**Directions:** Run through the data and copy out every line that mentions the word "entries".

**Data extract:**
Segment Open
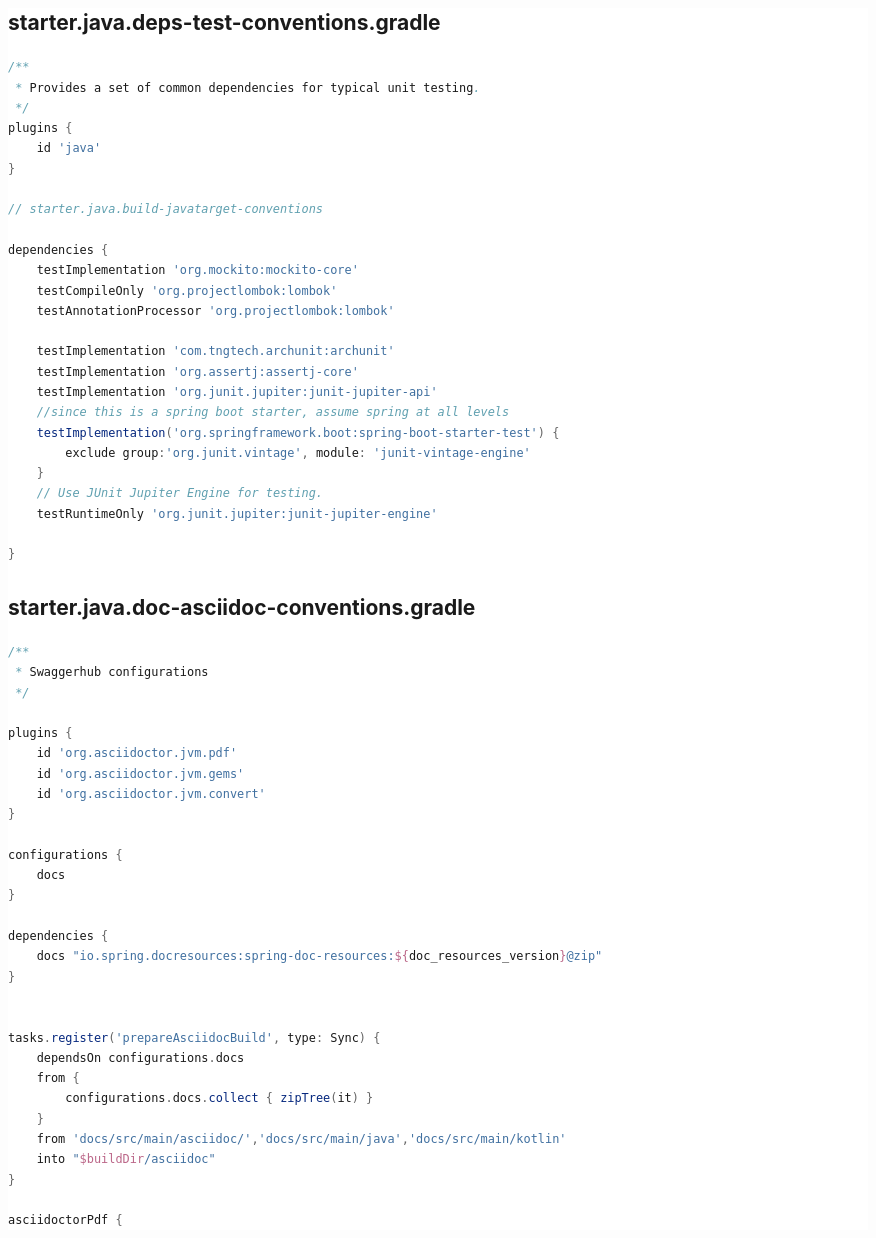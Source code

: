 ## starter.java.deps-test-conventions.gradle

```groovy
/**
 * Provides a set of common dependencies for typical unit testing.
 */
plugins {
    id 'java'
}

// starter.java.build-javatarget-conventions

dependencies {
    testImplementation 'org.mockito:mockito-core'
    testCompileOnly 'org.projectlombok:lombok'
    testAnnotationProcessor 'org.projectlombok:lombok'

    testImplementation 'com.tngtech.archunit:archunit'
    testImplementation 'org.assertj:assertj-core'
    testImplementation 'org.junit.jupiter:junit-jupiter-api'
    //since this is a spring boot starter, assume spring at all levels
    testImplementation('org.springframework.boot:spring-boot-starter-test') {
        exclude group:'org.junit.vintage', module: 'junit-vintage-engine'
    }
    // Use JUnit Jupiter Engine for testing.
    testRuntimeOnly 'org.junit.jupiter:junit-jupiter-engine'

}

```

## starter.java.doc-asciidoc-conventions.gradle

```groovy
/**
 * Swaggerhub configurations
 */

plugins {
    id 'org.asciidoctor.jvm.pdf'
    id 'org.asciidoctor.jvm.gems'
    id 'org.asciidoctor.jvm.convert'
}

configurations {
    docs
}

dependencies {
    docs "io.spring.docresources:spring-doc-resources:${doc_resources_version}@zip"
}


tasks.register('prepareAsciidocBuild', type: Sync) {
    dependsOn configurations.docs
    from {
        configurations.docs.collect { zipTree(it) }
    }
    from 'docs/src/main/asciidoc/','docs/src/main/java','docs/src/main/kotlin'
    into "$buildDir/asciidoc"
}

asciidoctorPdf {
```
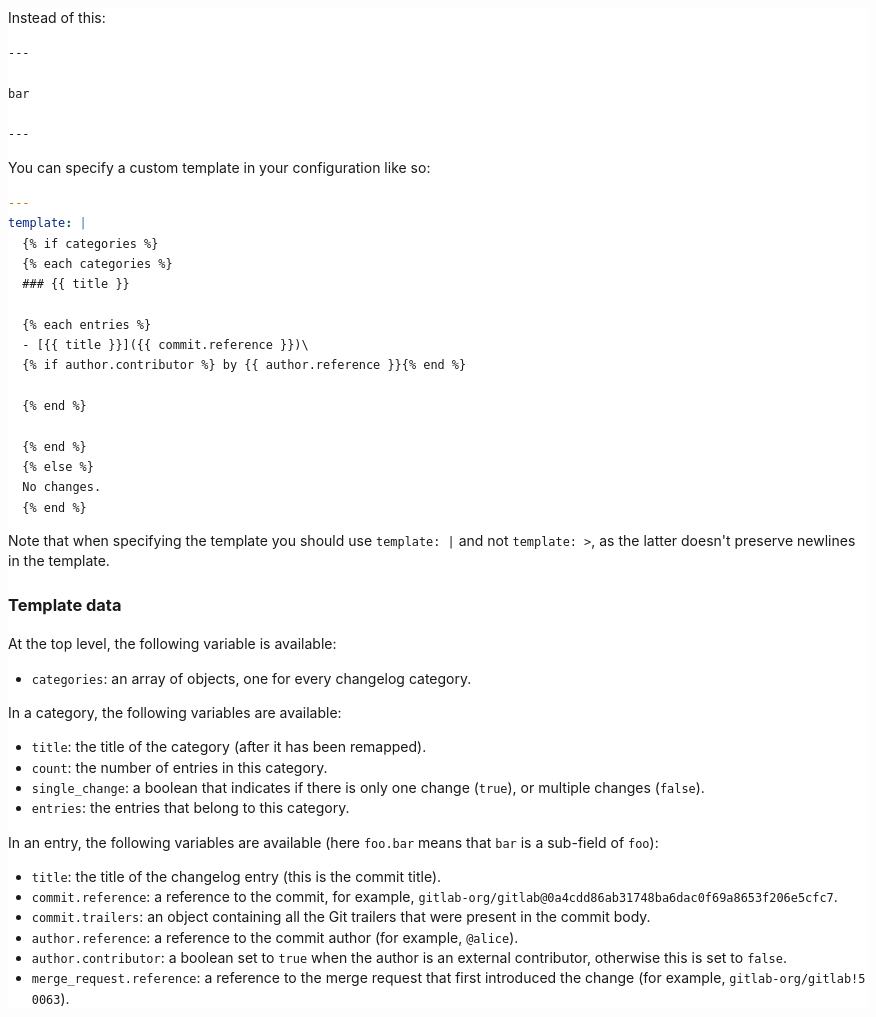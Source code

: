 Instead of this:

```plaintext
---

bar

---
```

You can specify a custom template in your configuration like so:

```yaml
---
template: |
  {% if categories %}
  {% each categories %}
  ### {{ title }}

  {% each entries %}
  - [{{ title }}]({{ commit.reference }})\
  {% if author.contributor %} by {{ author.reference }}{% end %}

  {% end %}

  {% end %}
  {% else %}
  No changes.
  {% end %}
```

Note that when specifying the template you should use `template: |` and not
`template: >`, as the latter doesn't preserve newlines in the template.

### Template data

At the top level, the following variable is available:

- `categories`: an array of objects, one for every changelog category.

In a category, the following variables are available:

- `title`: the title of the category (after it has been remapped).
- `count`: the number of entries in this category.
- `single_change`: a boolean that indicates if there is only one change (`true`),
  or multiple changes (`false`).
- `entries`: the entries that belong to this category.

In an entry, the following variables are available (here `foo.bar` means that
`bar` is a sub-field of `foo`):

- `title`: the title of the changelog entry (this is the commit title).
- `commit.reference`: a reference to the commit, for example,
  `gitlab-org/gitlab@0a4cdd86ab31748ba6dac0f69a8653f206e5cfc7`.
- `commit.trailers`: an object containing all the Git trailers that were present
  in the commit body.
- `author.reference`: a reference to the commit author (for example, `@alice`).
- `author.contributor`: a boolean set to `true` when the author is an external
  contributor, otherwise this is set to `false`.
- `merge_request.reference`: a reference to the merge request that first
  introduced the change (for example, `gitlab-org/gitlab!50063`).

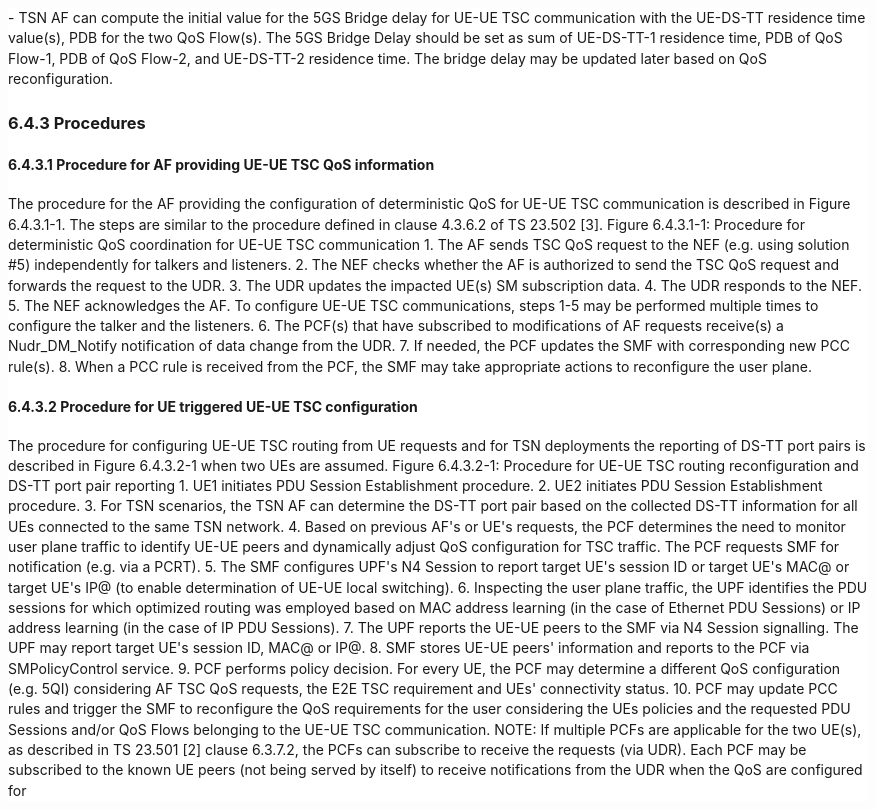 \- TSN AF can compute the initial value for the 5GS Bridge delay for UE-UE TSC
communication with the UE-DS-TT residence time value(s), PDB for the two QoS
Flow(s). The 5GS Bridge Delay should be set as sum of UE-DS-TT-1 residence
time, PDB of QoS Flow-1, PDB of QoS Flow-2, and UE-DS-TT-2 residence time. The
bridge delay may be updated later based on QoS reconfiguration.
### 6.4.3 Procedures
#### 6.4.3.1 Procedure for AF providing UE-UE TSC QoS information
The procedure for the AF providing the configuration of deterministic QoS for
UE-UE TSC communication is described in Figure 6.4.3.1-1. The steps are
similar to the procedure defined in clause 4.3.6.2 of TS 23.502 [3].
Figure 6.4.3.1-1: Procedure for deterministic QoS coordination for UE-UE TSC
communication
1\. The AF sends TSC QoS request to the NEF (e.g. using solution #5)
independently for talkers and listeners.
2\. The NEF checks whether the AF is authorized to send the TSC QoS request
and forwards the request to the UDR.
3\. The UDR updates the impacted UE(s) SM subscription data.
4\. The UDR responds to the NEF.
5\. The NEF acknowledges the AF. To configure UE-UE TSC communications, steps
1-5 may be performed multiple times to configure the talker and the listeners.
6\. The PCF(s) that have subscribed to modifications of AF requests receive(s)
a Nudr_DM_Notify notification of data change from the UDR.
7\. If needed, the PCF updates the SMF with corresponding new PCC rule(s).
8\. When a PCC rule is received from the PCF, the SMF may take appropriate
actions to reconfigure the user plane.
#### 6.4.3.2 Procedure for UE triggered UE-UE TSC configuration
The procedure for configuring UE-UE TSC routing from UE requests and for TSN
deployments the reporting of DS-TT port pairs is described in Figure 6.4.3.2-1
when two UEs are assumed.
Figure 6.4.3.2-1: Procedure for UE-UE TSC routing reconfiguration and DS-TT
port pair reporting
1\. UE1 initiates PDU Session Establishment procedure.
2\. UE2 initiates PDU Session Establishment procedure.
3\. For TSN scenarios, the TSN AF can determine the DS-TT port pair based on
the collected DS-TT information for all UEs connected to the same TSN network.
4\. Based on previous AF\'s or UE\'s requests, the PCF determines the need to
monitor user plane traffic to identify UE-UE peers and dynamically adjust QoS
configuration for TSC traffic. The PCF requests SMF for notification (e.g. via
a PCRT).
5\. The SMF configures UPF\'s N4 Session to report target UE\'s session ID or
target UE\'s MAC@ or target UE\'s IP@ (to enable determination of UE-UE local
switching).
6\. Inspecting the user plane traffic, the UPF identifies the PDU sessions for
which optimized routing was employed based on MAC address learning (in the
case of Ethernet PDU Sessions) or IP address learning (in the case of IP PDU
Sessions).
7\. The UPF reports the UE-UE peers to the SMF via N4 Session signalling. The
UPF may report target UE\'s session ID, MAC@ or IP@.
8\. SMF stores UE-UE peers\' information and reports to the PCF via
SMPolicyControl service.
9\. PCF performs policy decision. For every UE, the PCF may determine a
different QoS configuration (e.g. 5QI) considering AF TSC QoS requests, the
E2E TSC requirement and UEs\' connectivity status.
10\. PCF may update PCC rules and trigger the SMF to reconfigure the QoS
requirements for the user considering the UEs policies and the requested PDU
Sessions and/or QoS Flows belonging to the UE-UE TSC communication.
NOTE: If multiple PCFs are applicable for the two UE(s), as described in TS
23.501 [2] clause 6.3.7.2, the PCFs can subscribe to receive the requests (via
UDR). Each PCF may be subscribed to the known UE peers (not being served by
itself) to receive notifications from the UDR when the QoS are configured for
Segment Closed
**Task output:**
  {% each entries %}
- `count`: the number of entries in this category.
- `entries`: the entries that belong to this category.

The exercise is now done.